Expanding this by the binomial theorem (see p. 141), we get

${\displaystyle =x^{-2}\left[1-{\frac {2dx}{x}}+{\frac {2(2+1)}{1\times 2}}{\left({\frac {dx}{x}}\right)}^{2}-etc.\right]}$

${\displaystyle =x^{-2}-2x^{-3}\cdot dx+3x^{-4}(dx)^{2}-4x^{-5}(dx)^{3}+etc}$.

So, neglecting the small quantities of higher orders of smallness, we have:

${\displaystyle y+dy=x^{-2}-2x^{-3}\cdot dx}$.

Subtracting the original ${\displaystyle y=x^{-2}}$, we find

${\displaystyle dy\,\,=-2x^{-3}dx}$,

${\displaystyle {\frac {dy}{dx}}=-2x^{-3}}$.

And this is still in accordance with the rule inferred above.

Case of a fractional power.

Let ${\displaystyle y=x^{\tfrac {1}{2}}}$. Then, as before,

${\displaystyle y+dy=(x+dx)^{\tfrac {1}{2}}=x^{\tfrac {1}{2}}\left(1+{\frac {dx}{x}}\right)^{\tfrac {1}{2}}}$

${\displaystyle ={\sqrt {x}}+{\frac {1}{2}}{\frac {dx}{\sqrt {x}}}-{\frac {1}{8}}{\frac {(dx)^{2}}{x{\sqrt {x}}}}+}$ terms with higher powers of ${\displaystyle dx}$.
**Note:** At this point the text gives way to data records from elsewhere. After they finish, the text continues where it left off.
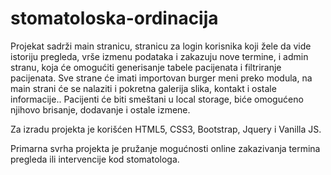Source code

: # stomatoloska-ordinacija

Projekat sadrži main stranicu, stranicu za login korisnika koji žele da vide istoriju pregleda, vrše izmenu podataka i zakazuju nove termine, i admin stranu, koja će omogućiti generisanje tabele pacijenata i filtriranje pacijenata. Sve strane će imati importovan burger meni preko modula, na main strani će se nalaziti i pokretna galerija slika, kontakt i ostale informacije..
Pacijenti će biti smeštani u local storage, biće omogućeno njihovo brisanje, dodavanje i ostale izmene.

Za izradu projekta je korišćen HTML5, CSS3, Bootstrap, Jquery i Vanilla JS.

Primarna svrha projekta je pružanje mogućnosti online zakazivanja termina pregleda ili intervencije kod stomatologa.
Subtracting the original ${\displaystyle y=x^{\tfrac {1}{2}}}$, and neglecting higher powers we have left:

⁠${\displaystyle dy={\frac {1}{2}}{\frac {dx}{\sqrt {x}}}={\frac {1}{2}}x^{-{\tfrac {1}{2}}}\cdot dx}$,

and ⁠${\displaystyle {\frac {dy}{dx}}={\frac {1}{2}}x^{-{\tfrac {1}{2}}}}$. Agreeing with the general rule.